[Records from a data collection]
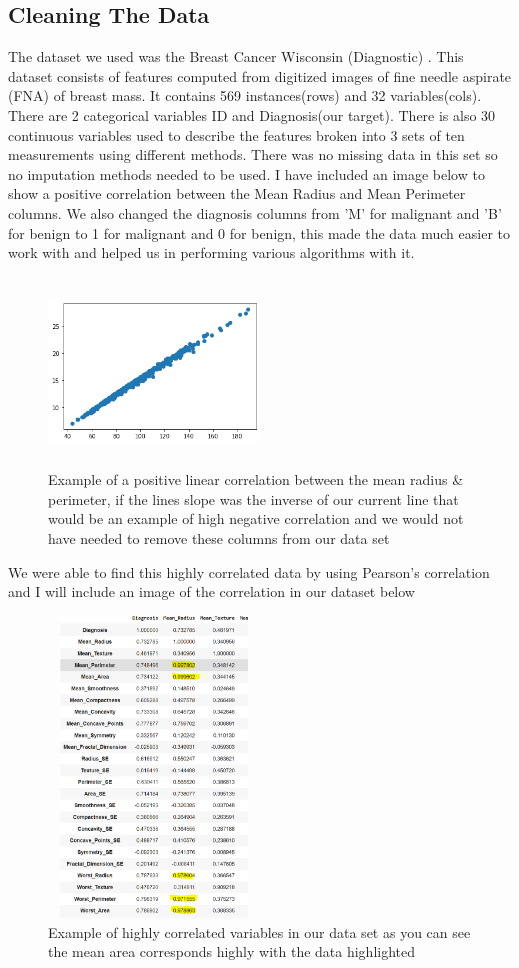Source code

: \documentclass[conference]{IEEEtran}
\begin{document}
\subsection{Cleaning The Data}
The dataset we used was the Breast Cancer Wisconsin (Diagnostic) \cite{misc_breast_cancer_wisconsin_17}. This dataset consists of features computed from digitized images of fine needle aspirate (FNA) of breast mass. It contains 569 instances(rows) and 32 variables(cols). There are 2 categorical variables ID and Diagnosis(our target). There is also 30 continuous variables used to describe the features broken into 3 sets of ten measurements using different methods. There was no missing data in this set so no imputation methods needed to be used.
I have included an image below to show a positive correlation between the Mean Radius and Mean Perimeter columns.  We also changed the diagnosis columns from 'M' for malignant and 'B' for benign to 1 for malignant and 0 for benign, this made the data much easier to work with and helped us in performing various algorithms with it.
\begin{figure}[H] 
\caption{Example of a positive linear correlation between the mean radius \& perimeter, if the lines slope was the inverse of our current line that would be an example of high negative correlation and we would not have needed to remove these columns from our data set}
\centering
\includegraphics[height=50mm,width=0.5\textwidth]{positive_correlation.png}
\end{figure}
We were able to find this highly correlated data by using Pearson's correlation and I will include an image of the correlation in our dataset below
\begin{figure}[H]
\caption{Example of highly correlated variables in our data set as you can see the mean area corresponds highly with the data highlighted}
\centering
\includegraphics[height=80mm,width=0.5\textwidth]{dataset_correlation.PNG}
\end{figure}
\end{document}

==

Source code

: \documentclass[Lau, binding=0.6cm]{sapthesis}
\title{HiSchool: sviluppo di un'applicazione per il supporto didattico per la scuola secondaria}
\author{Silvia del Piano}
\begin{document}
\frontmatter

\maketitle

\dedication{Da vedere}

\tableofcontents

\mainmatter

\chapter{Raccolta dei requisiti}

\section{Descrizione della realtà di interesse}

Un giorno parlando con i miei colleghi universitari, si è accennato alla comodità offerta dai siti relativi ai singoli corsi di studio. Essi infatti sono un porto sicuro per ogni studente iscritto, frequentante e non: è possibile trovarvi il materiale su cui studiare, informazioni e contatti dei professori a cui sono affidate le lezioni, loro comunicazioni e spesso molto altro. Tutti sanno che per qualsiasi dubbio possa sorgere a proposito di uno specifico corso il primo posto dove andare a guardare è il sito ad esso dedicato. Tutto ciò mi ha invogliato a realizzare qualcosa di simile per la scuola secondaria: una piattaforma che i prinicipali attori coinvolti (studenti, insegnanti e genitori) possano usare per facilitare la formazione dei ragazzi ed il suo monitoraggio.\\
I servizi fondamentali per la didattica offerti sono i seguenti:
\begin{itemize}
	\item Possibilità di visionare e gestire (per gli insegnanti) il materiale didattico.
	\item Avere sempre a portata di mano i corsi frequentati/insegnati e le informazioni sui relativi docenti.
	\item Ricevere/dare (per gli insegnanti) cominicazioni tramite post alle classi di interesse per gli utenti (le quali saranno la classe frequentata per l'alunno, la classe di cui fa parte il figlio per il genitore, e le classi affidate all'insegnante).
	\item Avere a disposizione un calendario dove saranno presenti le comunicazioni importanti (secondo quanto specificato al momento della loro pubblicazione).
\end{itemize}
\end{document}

**EXERCISE DETAILS**
Whenever the string "with" turns up in a line above, copy that line out.

**EXPECTED ANSWER**
I have included an image below to show a positive correlation between the Mean Radius and Mean Perimeter columns.  We also changed the diagnosis columns from 'M' for malignant and 'B' for benign to 1 for malignant and 0 for benign, this made the data much easier to work with and helped us in performing various algorithms with it.
\caption{Example of highly correlated variables in our data set as you can see the mean area corresponds highly with the data highlighted}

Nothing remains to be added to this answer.